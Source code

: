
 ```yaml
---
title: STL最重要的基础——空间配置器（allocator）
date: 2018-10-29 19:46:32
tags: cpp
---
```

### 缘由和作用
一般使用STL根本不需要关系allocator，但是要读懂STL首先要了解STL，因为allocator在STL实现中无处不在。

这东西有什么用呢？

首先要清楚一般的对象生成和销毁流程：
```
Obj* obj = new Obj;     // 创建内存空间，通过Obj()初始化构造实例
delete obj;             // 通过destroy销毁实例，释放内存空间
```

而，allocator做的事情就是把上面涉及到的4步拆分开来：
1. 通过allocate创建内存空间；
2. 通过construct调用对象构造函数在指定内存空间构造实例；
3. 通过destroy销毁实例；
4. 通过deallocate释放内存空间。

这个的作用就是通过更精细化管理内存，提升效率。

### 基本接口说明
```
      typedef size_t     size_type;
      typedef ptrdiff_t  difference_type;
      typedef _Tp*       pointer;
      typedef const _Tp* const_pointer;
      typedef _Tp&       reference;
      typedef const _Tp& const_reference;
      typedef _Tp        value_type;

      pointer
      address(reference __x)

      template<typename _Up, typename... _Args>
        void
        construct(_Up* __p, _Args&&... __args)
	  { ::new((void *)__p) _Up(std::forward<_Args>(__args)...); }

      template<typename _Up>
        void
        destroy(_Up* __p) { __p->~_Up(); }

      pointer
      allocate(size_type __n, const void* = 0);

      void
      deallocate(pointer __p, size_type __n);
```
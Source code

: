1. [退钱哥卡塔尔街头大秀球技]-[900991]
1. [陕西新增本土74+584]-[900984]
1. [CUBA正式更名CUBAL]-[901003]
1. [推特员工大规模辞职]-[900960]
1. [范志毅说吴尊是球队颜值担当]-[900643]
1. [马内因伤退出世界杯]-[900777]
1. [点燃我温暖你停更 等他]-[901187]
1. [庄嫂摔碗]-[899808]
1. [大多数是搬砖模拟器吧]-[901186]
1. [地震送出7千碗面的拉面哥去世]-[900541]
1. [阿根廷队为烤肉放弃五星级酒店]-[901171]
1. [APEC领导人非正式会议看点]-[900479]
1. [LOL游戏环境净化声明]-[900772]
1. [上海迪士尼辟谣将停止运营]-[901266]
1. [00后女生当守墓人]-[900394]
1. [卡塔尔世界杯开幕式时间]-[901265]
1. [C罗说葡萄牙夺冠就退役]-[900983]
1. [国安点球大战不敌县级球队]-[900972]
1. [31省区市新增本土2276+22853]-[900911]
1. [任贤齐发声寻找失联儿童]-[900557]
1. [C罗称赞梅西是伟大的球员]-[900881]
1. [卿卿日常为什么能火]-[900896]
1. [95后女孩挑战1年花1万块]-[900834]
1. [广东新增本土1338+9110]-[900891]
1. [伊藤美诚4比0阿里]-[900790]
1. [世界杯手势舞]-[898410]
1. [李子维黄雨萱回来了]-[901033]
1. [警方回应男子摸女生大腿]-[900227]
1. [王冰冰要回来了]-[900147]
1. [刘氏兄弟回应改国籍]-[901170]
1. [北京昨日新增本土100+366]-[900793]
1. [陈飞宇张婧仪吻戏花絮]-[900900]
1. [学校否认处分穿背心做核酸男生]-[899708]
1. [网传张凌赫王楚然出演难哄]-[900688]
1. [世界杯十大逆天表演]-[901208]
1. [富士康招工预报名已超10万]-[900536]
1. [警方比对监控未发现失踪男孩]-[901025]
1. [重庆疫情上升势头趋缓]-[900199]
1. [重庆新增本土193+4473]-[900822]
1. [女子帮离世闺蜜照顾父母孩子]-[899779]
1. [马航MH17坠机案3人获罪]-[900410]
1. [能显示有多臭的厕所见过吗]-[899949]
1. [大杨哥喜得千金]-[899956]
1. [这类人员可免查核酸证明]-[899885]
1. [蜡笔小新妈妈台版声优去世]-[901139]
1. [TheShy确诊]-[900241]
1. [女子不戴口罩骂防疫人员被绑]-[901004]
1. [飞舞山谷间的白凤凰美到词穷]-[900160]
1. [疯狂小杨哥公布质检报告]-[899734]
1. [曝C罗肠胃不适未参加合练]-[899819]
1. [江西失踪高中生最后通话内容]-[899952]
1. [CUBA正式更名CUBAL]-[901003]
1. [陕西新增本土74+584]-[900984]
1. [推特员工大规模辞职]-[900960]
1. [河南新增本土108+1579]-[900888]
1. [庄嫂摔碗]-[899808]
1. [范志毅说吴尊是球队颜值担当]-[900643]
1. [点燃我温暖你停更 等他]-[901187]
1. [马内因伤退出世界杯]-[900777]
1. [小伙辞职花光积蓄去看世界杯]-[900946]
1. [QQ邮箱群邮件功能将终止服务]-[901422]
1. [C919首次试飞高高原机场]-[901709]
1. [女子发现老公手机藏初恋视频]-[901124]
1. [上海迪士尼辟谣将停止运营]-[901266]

——

### Task to complete
Please reproduce the lines from the line with "2. 通过construct调用对象构造函数在指定内存空间构造实例；" to the line with "1. [阿根廷队为烤肉放弃五星级酒店]-[901171]", both ends included, exactly as they appear above.

### Answer below
2. 通过construct调用对象构造函数在指定内存空间构造实例；
3. 通过destroy销毁实例；
4. 通过deallocate释放内存空间。

这个的作用就是通过更精细化管理内存，提升效率。

### 基本接口说明
```
      typedef size_t     size_type;
      typedef ptrdiff_t  difference_type;
      typedef _Tp*       pointer;
      typedef const _Tp* const_pointer;
      typedef _Tp&       reference;
      typedef const _Tp& const_reference;
      typedef _Tp        value_type;

      pointer
      address(reference __x)

      template<typename _Up, typename... _Args>
        void
        construct(_Up* __p, _Args&&... __args)
	  { ::new((void *)__p) _Up(std::forward<_Args>(__args)...); }

      template<typename _Up>
        void
        destroy(_Up* __p) { __p->~_Up(); }

      pointer
      allocate(size_type __n, const void* = 0);

      void
      deallocate(pointer __p, size_type __n);
```
Source code

:1. [退钱哥卡塔尔街头大秀球技]-[900991]
1. [陕西新增本土74+584]-[900984]
1. [CUBA正式更名CUBAL]-[901003]
1. [推特员工大规模辞职]-[900960]
1. [范志毅说吴尊是球队颜值担当]-[900643]
1. [马内因伤退出世界杯]-[900777]
1. [点燃我温暖你停更 等他]-[901187]
1. [庄嫂摔碗]-[899808]
1. [大多数是搬砖模拟器吧]-[901186]
1. [地震送出7千碗面的拉面哥去世]-[900541]
1. [阿根廷队为烤肉放弃五星级酒店]-[901171]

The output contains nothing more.